Hedge funds are betting this week’s OPEC meeting will deliver another bearish blow to crude.
A year ago, Saudi Arabia led the Organization of Petroleum Exporting Countries in keeping production quotas steady, exacerbating a global glut and sending prices tumbling. Analysts surveyed by Bloomberg expect a repeat this year when the group meets on Dec. 4 in Vienna. Iran has said it will announce plans during the meeting to expand its output.
“Without the Saudis nothing is going to happen and it’s pretty clear they aren’t about to cut,” said Mike Wittner, head of oil-market research in new York at Societe Generale SA. “It’s hard to even come up with scenario where there would be an agreement for a cut.”
Money managers’ net-long position in West Texas Intermediate crude fell 20 percent in the week ended Nov. 24, the biggest drop since July, data from the U.S. Commodity Futures Trading Commission show.
WTI has declined 39 percent in the past year and was trading at $41.92 a barrel at 12:14 p.m. Singapore time. Futures advanced 5.4 percent during the report week to $42.87.
OPEC’s decision to keep the spigot open has compounded a worldwide surplus of crude. The 12-member organization pumped 32.121 million barrels a day in November, the 18th straight month above its target of 30 million, according to a Bloomberg survey of oil companies, producers and analysts. U.S. stockpiles stand at more than 488 million barrels, the highest for this time of year since 1930.
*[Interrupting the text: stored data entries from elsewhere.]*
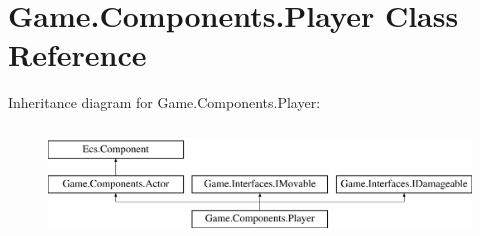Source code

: \hypertarget{class_game_1_1_components_1_1_player}{}\section{Game.\+Components.\+Player Class Reference}
\label{class_game_1_1_components_1_1_player}
Inheritance diagram for Game.\+Components.\+Player\+:\begin{figure}[H]
\begin{center}
\leavevmode
\includegraphics[height=2.962963cm]{class_game_1_1_components_1_1_player}
\end{center}
\end{figure}
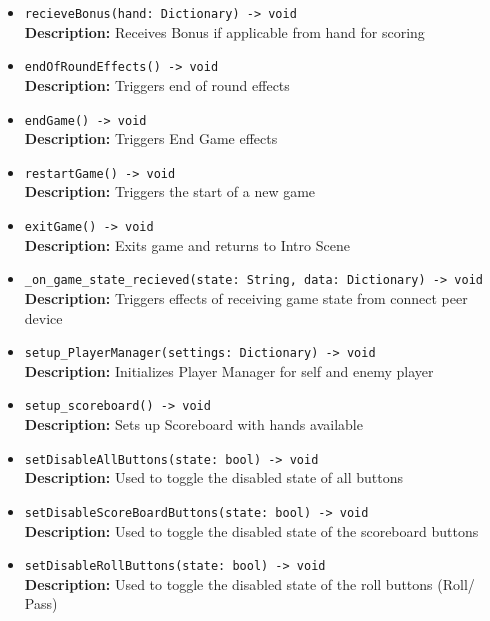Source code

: \documentclass[12pt, titlepage]{article}
\begin{document}
\begin{itemize}
    \item \texttt{recieveBonus(hand: Dictionary) -> void}\\
    \textbf{Description:} Receives Bonus if applicable from hand for scoring
    
    \item \texttt{endOfRoundEffects() -> void}\\
    \textbf{Description:} Triggers end of round effects
    
    \item \texttt{endGame() -> void}\\
    \textbf{Description:}  Triggers End Game effects
    
    \item \texttt{restartGame() -> void}\\
    \textbf{Description:} Triggers the start of a new game
    
    \item \texttt{exitGame() -> void}\\
    \textbf{Description:} Exits game and returns to Intro Scene
    
    \item \texttt{\_on\_game\_state\_recieved(state: String, data: Dictionary) -> void}\\
    \textbf{Description:} Triggers effects of receiving game state from connect peer device
    
    \item \texttt{setup\_PlayerManager(settings: Dictionary) -> void}\\
    \textbf{Description:} Initializes Player Manager for self and enemy player
    
    \item \texttt{setup\_scoreboard() -> void}\\
    \textbf{Description:} Sets up Scoreboard with hands available
    
    \item \texttt{setDisableAllButtons(state: bool) -> void}\\
    \textbf{Description:} Used to toggle the disabled state of all buttons
    
    \item \texttt{setDisableScoreBoardButtons(state: bool) -> void}\\
    \textbf{Description:} Used to toggle the disabled state of the scoreboard buttons
    
    \item \texttt{setDisableRollButtons(state: bool) -> void}\\
    \textbf{Description:} Used to toggle the disabled state of the roll buttons (Roll/ Pass)
    

\end{itemize}
\end{document}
The group’s effort to defend its market share is slowly paying off. Shale drillers have idled rigs and cut spending by $40 billion in the first nine months of this year, according to data compiled by Bloomberg on 61 independent U.S. producers. The country’s production has remained flat in 2015 after three consecutive years of adding 1 million barrels a day.
“U.S. production is coming down, but at a very slow rate, which is bearish,” Wittner said. “The market is very much in wait and see mode right now. There’s no expectation for OPEC to take any action this week.”
Speculators’ net-long position in WTI fell by 24,311 contracts to 96,521 futures and options combined, the lowest since August, CFTC data show. Shorts increased by 6.4 percent to 164,102, the most since March. Longs declined by 5.2 percent to 260,623.
Hedge funds boosted their net-long position in London- traded Brent crude by 12 percent to 177,945 contracts, according to data from ICE Futures Europe. Brent gained 5.9 percent to $46.12 a barrel during the period and was at $44.77 on Tuesday.
In other markets, net bearish wagers on U.S. ultra low sulfur diesel increased by 16 percent to 45,372 contracts, the most in records dating back to 2006. Diesel futures advanced 2.3 percent to $1.3997 a gallon in the report period. Speculators flipped back to a net-long position in gasoline, adding 16,463 contracts to 15,189. Gasoline futures climbed 12 percent to $1.3902 a gallon.
The gasoline buying “at least matched up with the strength in the market,” Tim Evans, an energy analyst at Citi Futures Perspective in New York, said by phone. “Gasoline has been the strongest energy market.”